The helm create scaffold includes a working NGINX example. Replace the templates and values to match your application.

Packaging and Distribution

Charts are distributed as .tgz archives with a SHA256 checksum:

# Package the chart
helm package myapp        # produces myapp-1.2.0.tgz
 
# Generate repository index
helm repo index . --url https://example.com/charts
 
# The resulting index.yaml looks like:
# apiVersion: v1
# entries:
#   myapp:
#     - apiVersion: v2
#       appVersion: 2.5.1
#       version: 1.2.0
#       urls:
#         - https://example.com/charts/myapp-1.2.0.tgz
#       digest: sha256:abc123...

Host index.yaml and .tgz files on any static web server (GitHub Pages, S3, GCS, Artifactory, Nexus).
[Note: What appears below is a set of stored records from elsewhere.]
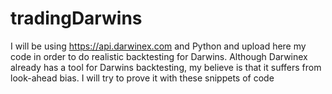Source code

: # tradingDarwins
I will be using https://api.darwinex.com and Python and upload here my code in order to do realistic backtesting for Darwins.
Although Darwinex already has a tool for Darwins backtesting, my believe is that it suffers from look-ahead bias.
I will try to prove it with these snippets of code
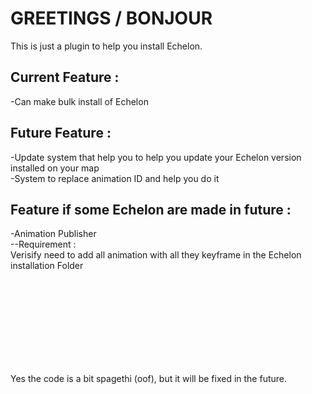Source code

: # GREETINGS / BONJOUR

This is just a plugin to help you install Echelon.<br/>

## Current Feature :<br/>

-Can make bulk install of Echelon<br/>

## Future Feature :<br/>

-Update system that help you to help you update your Echelon version installed on your map<br/>
-System to replace animation ID and help you do it<br/>

## Feature if some Echelon are made in future :<br/>
-Animation Publisher <br/>
--Requirement :<br/>
Verisify need to add all animation with all they keyframe in the Echelon installation Folder<br/>




<br/>
<br/>
<br/>
<br/>
<br/>
<br/>
<br/>
<br/>


Yes the code is a bit spagethi (oof), but it will be fixed in the future.
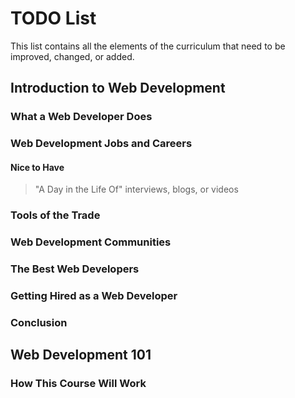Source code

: # TODO List

This list contains all the elements of the curriculum that need to be improved, changed, or added.

## Introduction to Web Development
### What a Web Developer Does
### Web Development Jobs and Careers
#### Nice to Have
> "A Day in the Life Of" interviews, blogs, or videos
### Tools of the Trade
### Web Development Communities
### The Best Web Developers
### Getting Hired as a Web Developer
### Conclusion

## Web Development 101
### How This Course Will Work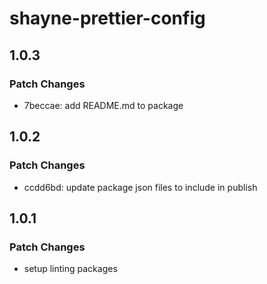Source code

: # shayne-prettier-config

## 1.0.3

### Patch Changes

- 7beccae: add README.md to package

## 1.0.2

### Patch Changes

- ccdd6bd: update package json files to include in publish

## 1.0.1

### Patch Changes

- setup linting packages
Consumers add the repository with helm repo add and install charts by name.

Chart Testing

Helm supports verification tests that run as short-lived Jobs after installation:

# templates/tests/test-connection.yaml
apiVersion: v1
kind: Pod
metadata:
  name: "{{ include "myapp.fullname" . }}-test-connection"
  annotations:
    "helm.sh/hook": test
spec:
  containers:
    - name: wget
      image: busybox
      command: ['wget']
      args: ['{{ include "myapp.fullname" . }}:{{ .Values.service.port }}']
  restartPolicy: Never

Run with helm test myapp. These tests validate that the deployed application is actually reachable and healthy.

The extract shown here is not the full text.